*Exercise aim*
Below are some records. Say how many of their lines include the string "providing", giving only the number.

*Input material*

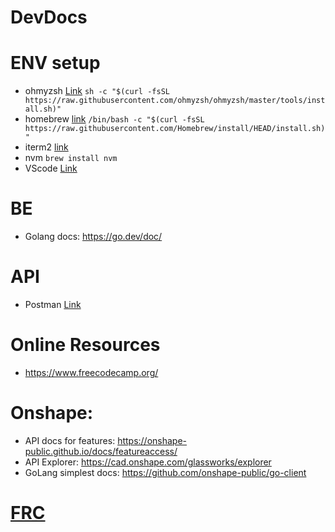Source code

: # DevDocs


# ENV setup

- ohmyzsh [Link](https://ohmyz.sh/#install)
 `sh -c "$(curl -fsSL https://raw.githubusercontent.com/ohmyzsh/ohmyzsh/master/tools/install.sh)"`
- homebrew [link](brew.sh)
 ` /bin/bash -c "$(curl -fsSL https://raw.githubusercontent.com/Homebrew/install/HEAD/install.sh)" `
 - iterm2 [link](https://iterm2.com/downloads.html)
- nvm
  `brew install nvm`
- VScode [Link](https://code.visualstudio.com/Download)


# BE 
- Golang docs: https://go.dev/doc/

# API 
- Postman [Link](https://www.postman.com/downloads/)


# Online Resources
- https://www.freecodecamp.org/ 

# Onshape:
- API docs for features: https://onshape-public.github.io/docs/featureaccess/
- API Explorer: https://cad.onshape.com/glassworks/explorer
- GoLang simplest docs: https://github.com/onshape-public/go-client

# [FRC](https://github.com/J-Palomino/DevDocs/blob/main/FRC.md)
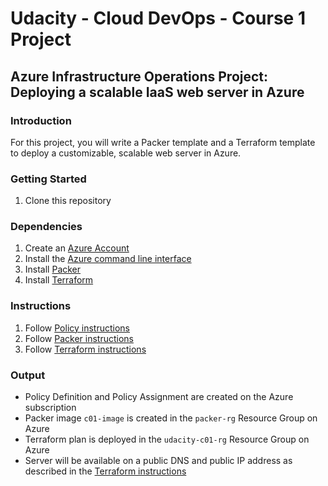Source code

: # Udacity - Cloud DevOps - Course 1 Project
## Azure Infrastructure Operations Project: Deploying a scalable IaaS web server in Azure

### Introduction
For this project, you will write a Packer template and a Terraform template to deploy a customizable, scalable web server in Azure.

### Getting Started
1. Clone this repository

### Dependencies
1. Create an [Azure Account](https://portal.azure.com) 
2. Install the [Azure command line interface](https://docs.microsoft.com/en-us/cli/azure/install-azure-cli?view=azure-cli-latest)
3. Install [Packer](https://www.packer.io/downloads)
4. Install [Terraform](https://www.terraform.io/downloads.html)

### Instructions

1. Follow [Policy instructions](policy/README.md)
1. Follow [Packer instructions](packer/README.md)
1. Follow [Terraform instructions](terraform/README.md)

### Output
- Policy Definition and Policy Assignment are created on the Azure subscription
- Packer image `c01-image` is created in the `packer-rg` Resource Group on Azure
- Terraform plan is deployed in the `udacity-c01-rg` Resource Group on Azure
- Server will be available on a public DNS and public IP address as described in the [Terraform instructions](terraform/README.md)
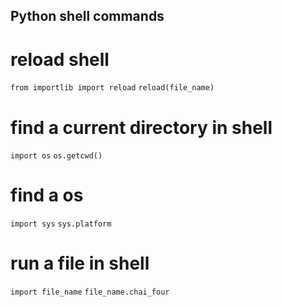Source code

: ## Python shell commands

# reload shell

`from importlib import reload`
`reload(file_name)`

# find a current directory in shell

`import os`
`os.getcwd()`

# find a os

`import sys`
`sys.platform`

# run a file in shell

`import file_name`
`file_name.chai_four`
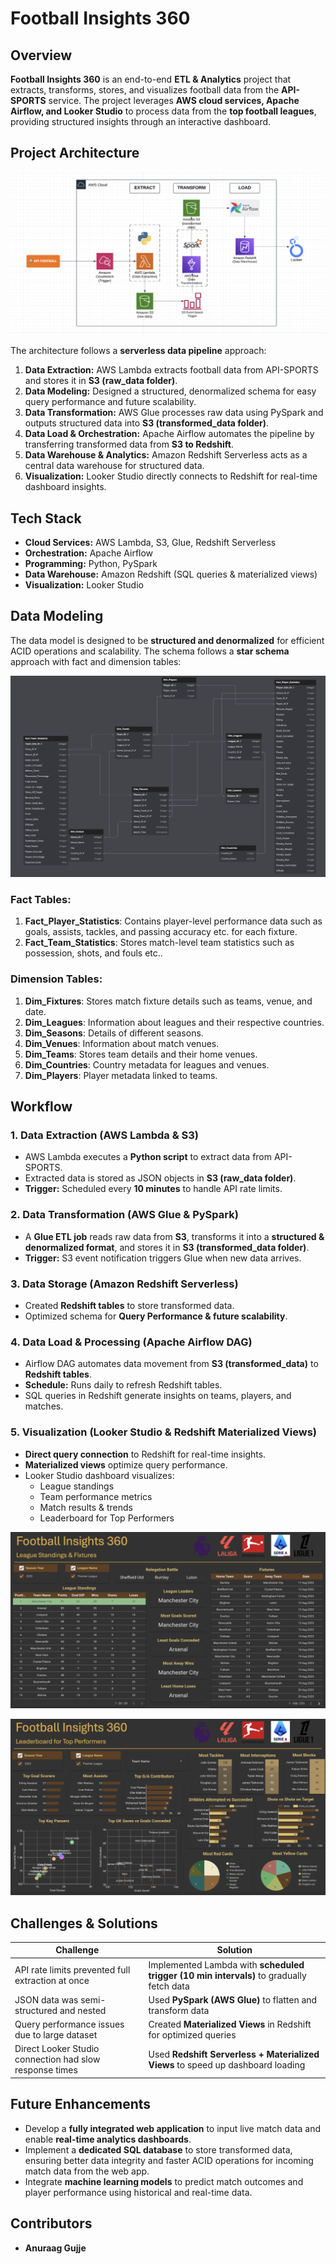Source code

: # Football Insights 360

## Overview
**Football Insights 360** is an end-to-end **ETL & Analytics** project that extracts, transforms, stores, and visualizes football data from the **API-SPORTS** service. The project leverages **AWS cloud services, Apache Airflow, and Looker Studio** to process data from the **top football leagues**, providing structured insights through an interactive dashboard.

## Project Architecture
![Architecture Diagram](Project_Architechture.png)

The architecture follows a **serverless data pipeline** approach:

1. **Data Extraction:** AWS Lambda extracts football data from API-SPORTS and stores it in **S3 (raw_data folder)**.
2. **Data Modeling:** Designed a structured, denormalized schema for easy query performance and future scalability.
3. **Data Transformation:** AWS Glue processes raw data using PySpark and outputs structured data into **S3 (transformed_data folder)**.
4. **Data Load & Orchestration:** Apache Airflow automates the pipeline by transferring transformed data from **S3 to Redshift**.
5. **Data Warehouse & Analytics:** Amazon Redshift Serverless acts as a central data warehouse for structured data.
6. **Visualization:** Looker Studio directly connects to Redshift for real-time dashboard insights.

## Tech Stack
- **Cloud Services:** AWS Lambda, S3, Glue, Redshift Serverless
- **Orchestration:** Apache Airflow
- **Programming:** Python, PySpark
- **Data Warehouse:** Amazon Redshift (SQL queries & materialized views)
- **Visualization:** Looker Studio

## Data Modeling
The data model is designed to be **structured and denormalized** for efficient ACID operations and scalability. The schema follows a **star schema** approach with fact and dimension tables:

![Data Model Diagram](Data_Model.png)

### **Fact Tables:**
1. **Fact_Player_Statistics**: Contains player-level performance data such as goals, assists, tackles, and passing accuracy etc. for each fixture.
2. **Fact_Team_Statistics**: Stores match-level team statistics such as possession, shots, and fouls etc..

### **Dimension Tables:**
1. **Dim_Fixtures**: Stores match fixture details such as teams, venue, and date.
2. **Dim_Leagues**: Information about leagues and their respective countries.
3. **Dim_Seasons**: Details of different seasons.
4. **Dim_Venues**: Information about match venues.
5. **Dim_Teams**: Stores team details and their home venues.
6. **Dim_Countries**: Country metadata for leagues and venues.
7. **Dim_Players**: Player metadata linked to teams.

## Workflow
### **1. Data Extraction (AWS Lambda & S3)**
- AWS Lambda executes a **Python script** to extract data from API-SPORTS.
- Extracted data is stored as JSON objects in **S3 (raw_data folder)**.
- **Trigger:** Scheduled every **10 minutes** to handle API rate limits.

### **2. Data Transformation (AWS Glue & PySpark)**
- A **Glue ETL job** reads raw data from **S3**, transforms it into a **structured & denormalized format**, and stores it in **S3 (transformed_data folder)**.
- **Trigger:** S3 event notification triggers Glue when new data arrives.

### **3. Data Storage (Amazon Redshift Serverless)**
- Created **Redshift tables** to store transformed data.
- Optimized schema for **Query Performance & future scalability**.

### **4. Data Load & Processing (Apache Airflow DAG)**
- Airflow DAG automates data movement from **S3 (transformed_data)** to **Redshift tables**.
- **Schedule:** Runs daily to refresh Redshift tables.
- SQL queries in Redshift generate insights on teams, players, and matches.

### **5. Visualization (Looker Studio & Redshift Materialized Views)**
- **Direct query connection** to Redshift for real-time insights.
- **Materialized views** optimize query performance.
- Looker Studio dashboard visualizes:
  - League standings
  - Team performance metrics
  - Match results & trends
  - Leaderboard for Top Performers

![Dashboard Page1](Dashboard_Page1.png)

![Dashboard Page2](Dashboard_Page2.png)

## Challenges & Solutions
| Challenge | Solution |
|-----------|----------|
| API rate limits prevented full extraction at once | Implemented Lambda with **scheduled trigger (10 min intervals)** to gradually fetch data |
| JSON data was semi-structured and nested | Used **PySpark (AWS Glue)** to flatten and transform data |
| Query performance issues due to large dataset | Created **Materialized Views** in Redshift for optimized queries |
| Direct Looker Studio connection had slow response times | Used **Redshift Serverless + Materialized Views** to speed up dashboard loading |

## Future Enhancements
- Develop a **fully integrated web application** to input live match data and enable **real-time analytics dashboards**.
- Implement a **dedicated SQL database** to store transformed data, ensuring better data integrity and faster ACID operations for incoming match data from the web app.
- Integrate **machine learning models** to predict match outcomes and player performance using historical and real-time data.

## Contributors
- **Anuraag Gujje**

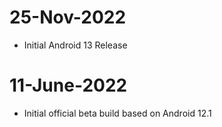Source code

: # 25-Nov-2022
- Initial Android 13 Release

# 11-June-2022
- Initial official beta build based on Android 12.1
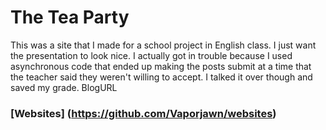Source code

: # The Tea Party

This was a site that I made for a school project in English class.  I just want the presentation to look nice.
I actually got in trouble because I used asynchronous code that ended up making the posts submit at a time that the teacher
said they weren't willing to accept.  I talked it over though and saved my grade. BlogURL













### [Websites] (https://github.com/Vaporjawn/websites)
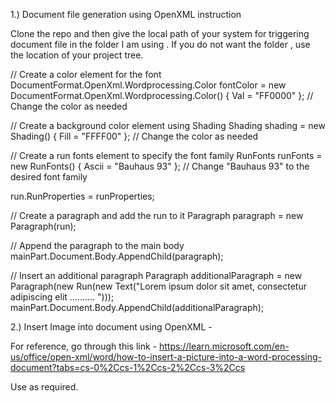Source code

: 1.) Document file generation using OpenXML instruction

Clone the repo and then give the local path of your system for triggering document file in the folder I am using . If you do not want the folder , use the location of your project tree.

// Create a color element for the font
DocumentFormat.OpenXml.Wordprocessing.Color fontColor = new DocumentFormat.OpenXml.Wordprocessing.Color() { Val = "FF0000" }; // Change the color as needed

// Create a background color element using Shading
Shading shading = new Shading() { Fill = "FFFF00" }; // Change the color as needed

// Create a run fonts element to specify the font family
RunFonts runFonts = new RunFonts() { Ascii = "Bauhaus 93" }; // Change "Bauhaus 93" to the desired font family

run.RunProperties = runProperties;

// Create a paragraph and add the run to it
Paragraph paragraph = new Paragraph(run);

// Append the paragraph to the main body
mainPart.Document.Body.AppendChild(paragraph);

// Insert an additional paragraph
Paragraph additionalParagraph = new Paragraph(new Run(new Text("Lorem ipsum dolor sit amet, consectetur adipiscing elit .......... ")));
mainPart.Document.Body.AppendChild(additionalParagraph);

2.) Insert Image into document using OpenXML -

  For reference, go through this link - https://learn.microsoft.com/en-us/office/open-xml/word/how-to-insert-a-picture-into-a-word-processing-document?tabs=cs-0%2Ccs-1%2Ccs-2%2Ccs-3%2Ccs

Use as required.
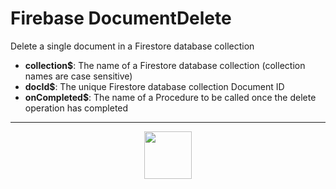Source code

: # Firebase DocumentDelete
Delete a single document in a Firestore database collection
- **collection&dollar;**: The name of a Firestore database collection (collection names are case sensitive)
- **docId&dollar;**: The unique Firestore database collection Document ID
- **onCompleted&dollar;**: The name of a Procedure to be called once the delete operation has completed
---
<p align="center"><img valign="middle" width="76px" src="https://drive.google.com/uc?export=view&id=1c2KO0LJpvMS9X9CAGV6dOfciR7OWhdKA" /></p>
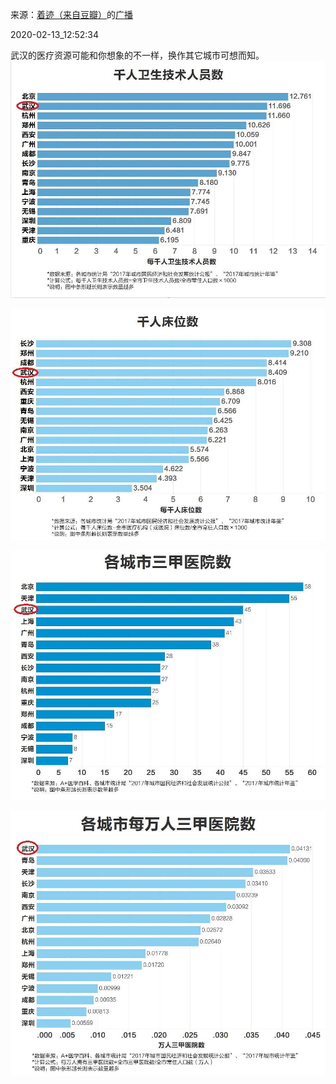 来源：[着迹（来自豆瓣）](https://www.douban.com/people/60935275/)的[广播](https://www.douban.com/people/60935275/status/2808146806/)


2020-02-13_12:52:34


武汉的医疗资源可能和你想象的不一样，换作其它城市可想而知。
![](./pic/2020-02-13_12:52:34-着迹的广播1.jpg)  

![](./pic/2020-02-13_12:52:34-着迹的广播2.jpg)  

![](./pic/2020-02-13_12:52:34-着迹的广播3.jpg)  

![](./pic/2020-02-13_12:52:34-着迹的广播4.jpg)  

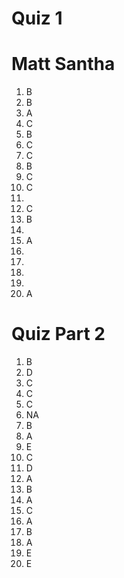 # Quiz 1

# Matt Santha

1. B
2. B
3. A
4. C
5. B
6. C
7. C
8. B
9. C
10. C
11. 
12. C
13. B
14. 
15. A
16. 
17. 
18. 
19. 
20. A


# Quiz Part 2

1. B
2. D
3. C
4. C
5. C
6. NA
7. B
8. A
9. E
10. C
11. D
12. A
13. B
14. A
15. C
16. A
17. B
18. A
19. E
20. E

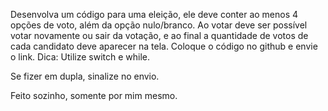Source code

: Desenvolva um código para uma eleição, ele deve conter ao menos 4 opções de voto, além da opção nulo/branco. Ao votar deve ser possível votar novamente ou sair da votação, e ao final a quantidade de votos de cada candidato deve aparecer na tela. Coloque o código no github e envie o link. Dica: Utilize switch e while.

Se fizer em dupla, sinalize no envio.

Feito sozinho, somente por mim mesmo.
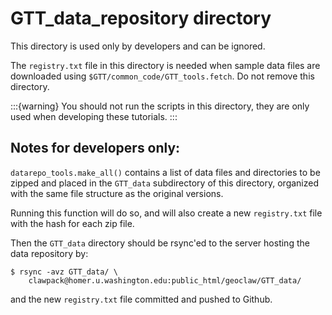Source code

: # GTT_data_repository directory

This directory is used only by developers and can be ignored.

The `registry.txt` file in this directory is needed when sample data files are
downloaded using `$GTT/common_code/GTT_tools.fetch`.  Do not remove this
directory.

:::{warning}
You should not run the scripts in this directory, they are only used when
developing these tutorials.
:::


## Notes for developers only:

`datarepo_tools.make_all()` contains a list of data files and directories
to be zipped and placed in the `GTT_data` subdirectory of this directory,
organized with the same file structure as the original versions.

Running this function will do so, and will also create a new `registry.txt`
file with the hash for each zip file.

Then the `GTT_data` directory should be rsync'ed to the server hosting the data
repository by:

    $ rsync -avz GTT_data/ \
        clawpack@homer.u.washington.edu:public_html/geoclaw/GTT_data/

and the new `registry.txt` file committed and pushed to Github.

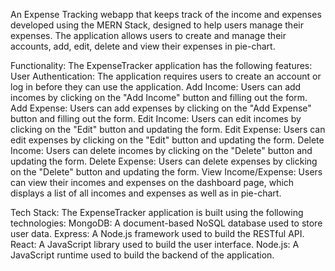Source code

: An Expense Tracking webapp that keeps track of the income and expenses developed using the MERN Stack, designed to help users manage their expenses. The application allows users to create and manage their accounts, add, edit, delete and view their expenses in pie-chart.




Functionality:
The ExpenseTracker application has the following features:
User Authentication: The application requires users to create an account or log in before they can use the application.
Add Income: Users can add incomes by clicking on the "Add Income" button and filling out the form.
Add Expense: Users can add expenses by clicking on the "Add Expense" button and filling out the form.
Edit Income: Users can edit incomes by clicking on the "Edit" button and updating the form.
Edit Expense: Users can edit expenses by clicking on the "Edit" button and updating the form.
Delete Income: Users can delete incomes by clicking on the "Delete" button and updating the form.
Delete Expense: Users can delete expenses by clicking on the "Delete" button and updating the form.
View Income/Expense: Users can view their incomes and expenses on the dashboard page, which displays a list of all incomes and expenses as well as in pie-chart.

Tech Stack:
The ExpenseTracker application is built using the following technologies:
MongoDB: A document-based NoSQL database used to store user data.
Express: A Node.js framework used to build the RESTful API.
React: A JavaScript library used to build the user interface.
Node.js: A JavaScript runtime used to build the backend of the application.
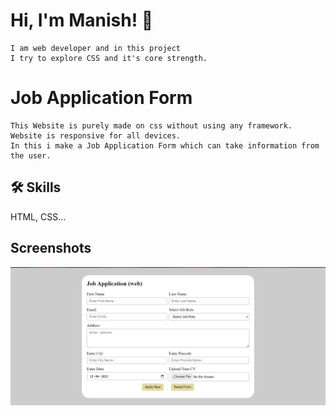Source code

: 
# Hi, I'm Manish! 👋
    I am web developer and in this project
    I try to explore CSS and it's core strength.

# Job Application Form
    This Website is purely made on css without using any framework.
    Website is responsive for all devices.
    In this i make a Job Application Form which can take information from the user.

## 🛠 Skills
HTML, CSS...


## Screenshots

![App Screenshot](https://github.com/Decodeme007/JobForm.github.io/blob/main/Screenshot/Job%20application%20form%20ss1.png)

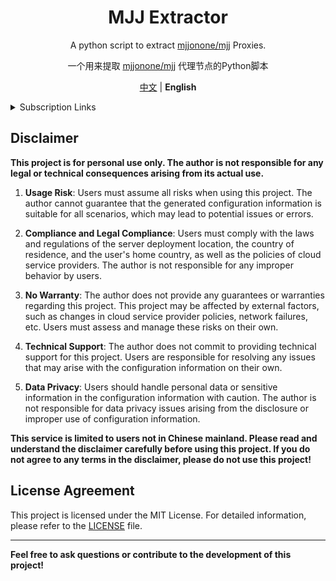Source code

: <div align="center">

# MJJ Extractor

A python script to extract [mjjonone/mjj](https://github.com/mjjonone/mjj) Proxies. 

一个用来提取 [mjjonone/mjj](https://github.com/mjjonone/mjj) 代理节点的Python脚本

[中文](README.md) | **English**

</div>


<details>

<summary>Subscription Links</summary>

- Clash Meta: 

  [https://raw.githubusercontent.com/linzjian666/mjj_extractor/main/outputs/clash_meta.yaml](https://raw.githubusercontent.com/linzjian666/mjj_extractor/main/outputs/clash_meta.yaml)

- Base64:

  [https://raw.githubusercontent.com/linzjian666/chrome_extractor/main/outputs/base64](https://raw.githubusercontent.com/linzjian666/chrome_extractor/main/outputs/base64)

- Proxy urls:

  [https://raw.githubusercontent.com/linzjian666/mjj_extractor/main/outputs/proxy_urls](https://raw.githubusercontent.com/linzjian666/mjj_extractor/main/outputs/vless_urls)

(Alternate)

- Clash Meta: 

  [https://fastly.jsdelivr.net/gh/linzjian666/mjj_extractor@main/outputs/clash_meta.yaml](https://fastly.jsdelivr.net/gh/linzjian666/mjj_extractor@main/outputs/clash_meta.yaml)
  
- Base64:

  [https://fastly.jsdelivr.net/gh/linzjian666/mjj_extractor@main/outputs/base64](https://fastly.jsdelivr.net/gh/linzjian666/mjj_extractor@main/outputs/base64)

- Proxy urls:

  [https://fastly.jsdelivr.net/gh/linzjian666/mjj_extractor@main/outputs/proxy_urls](https://fastly.jsdelivr.net/gh/linzjian666/mjj_extractor@main/outputs/vless_urls)

</details>

## Disclaimer

**This project is for personal use only. The author is not responsible for any legal or technical consequences arising from its actual use.**

1. **Usage Risk**: Users must assume all risks when using this project. The author cannot guarantee that the generated configuration information is suitable for all scenarios, which may lead to potential issues or errors.

2. **Compliance and Legal Compliance**: Users must comply with the laws and regulations of the server deployment location, the country of residence, and the user's home country, as well as the policies of cloud service providers. The author is not responsible for any improper behavior by users.

3. **No Warranty**: The author does not provide any guarantees or warranties regarding this project. This project may be affected by external factors, such as changes in cloud service provider policies, network failures, etc. Users must assess and manage these risks on their own.

4. **Technical Support**: The author does not commit to providing technical support for this project. Users are responsible for resolving any issues that may arise with the configuration information on their own.

5. **Data Privacy**: Users should handle personal data or sensitive information in the configuration information with caution. The author is not responsible for data privacy issues arising from the disclosure or improper use of configuration information.

**This service is limited to users not in Chinese mainland. Please read and understand the disclaimer carefully before using this project. If you do not agree to any terms in the disclaimer, please do not use this project!**

## License Agreement

This project is licensed under the MIT License. For detailed information, please refer to the [LICENSE](LICENSE) file.

---
**Feel free to ask questions or contribute to the development of this project!**

<!--
## Statistics
![Star History Chart](https://api.star-history.com/svg?repos=linzjian666/mjj_extractor&type=Date)
-->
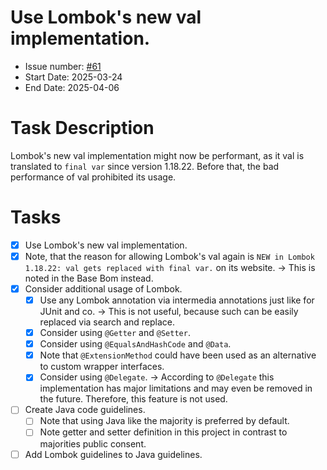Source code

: # Use Lombok's new val implementation.
* Issue number: [\#61](https://codeberg.org/splitcells-net/net.splitcells.network.community/issues/61)
* Start Date: 2025-03-24
* End Date: 2025-04-06
# Task Description
Lombok's new val implementation might now be performant,
as it val is translated to `final var` since version 1.18.22.
Before that, the bad performance of val prohibited its usage.
# Tasks
* [x] Use Lombok's new val implementation.
* [x] Note, that the reason for allowing Lombok's val again is `NEW in Lombok 1.18.22: val gets replaced with final var.` on its website.
  -> This is noted in the Base Bom instead.
* [x] Consider additional usage of Lombok.
    * [x] Use any Lombok annotation via intermedia annotations just like for JUnit and co.
      -> This is not useful, because such can be easily replaced via search and replace.
    * [x] Consider using `@Getter` and `@Setter`.
    * [x] Consider using `@EqualsAndHashCode` and `@Data`.
    * [x] Note that `@ExtensionMethod` could have been used as an alternative to custom wrapper interfaces.
    * [x] Consider using `@Delegate`.
      -> According to `@Delegate` this implementation has major limitations and may even be removed in the future.
      Therefore, this feature is not used.
* [ ] Create Java code guidelines.
    * [ ] Note that using Java like the majority is preferred by default.
    * [ ] Note getter and setter definition in this project in contrast to majorities public consent.
* [ ] Add Lombok guidelines to Java guidelines.
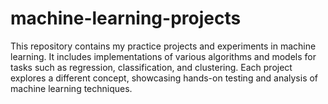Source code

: # machine-learning-projects
This repository contains my practice projects and experiments in machine learning. It includes implementations of various algorithms and models for tasks such as regression, classification, and clustering. Each project explores a different concept, showcasing hands-on testing and analysis of machine learning techniques.
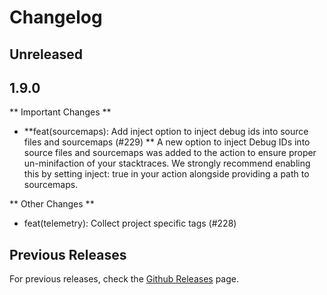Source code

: # Changelog

## Unreleased


## 1.9.0

** Important Changes **

- **feat(sourcemaps): Add inject option to inject debug ids into source files and sourcemaps (#229) **
A new option to inject Debug IDs into source files and sourcemaps was added to the action to ensure proper un-minifaction of your stacktraces. We strongly recommend enabling this by setting inject: true in your action alongside providing a path to sourcemaps.

** Other Changes **
- feat(telemetry): Collect project specific tags (#228)

## Previous Releases

For previous releases, check the [Github Releases](https://github.com/getsentry/action-release/releases) page.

*Task result*
3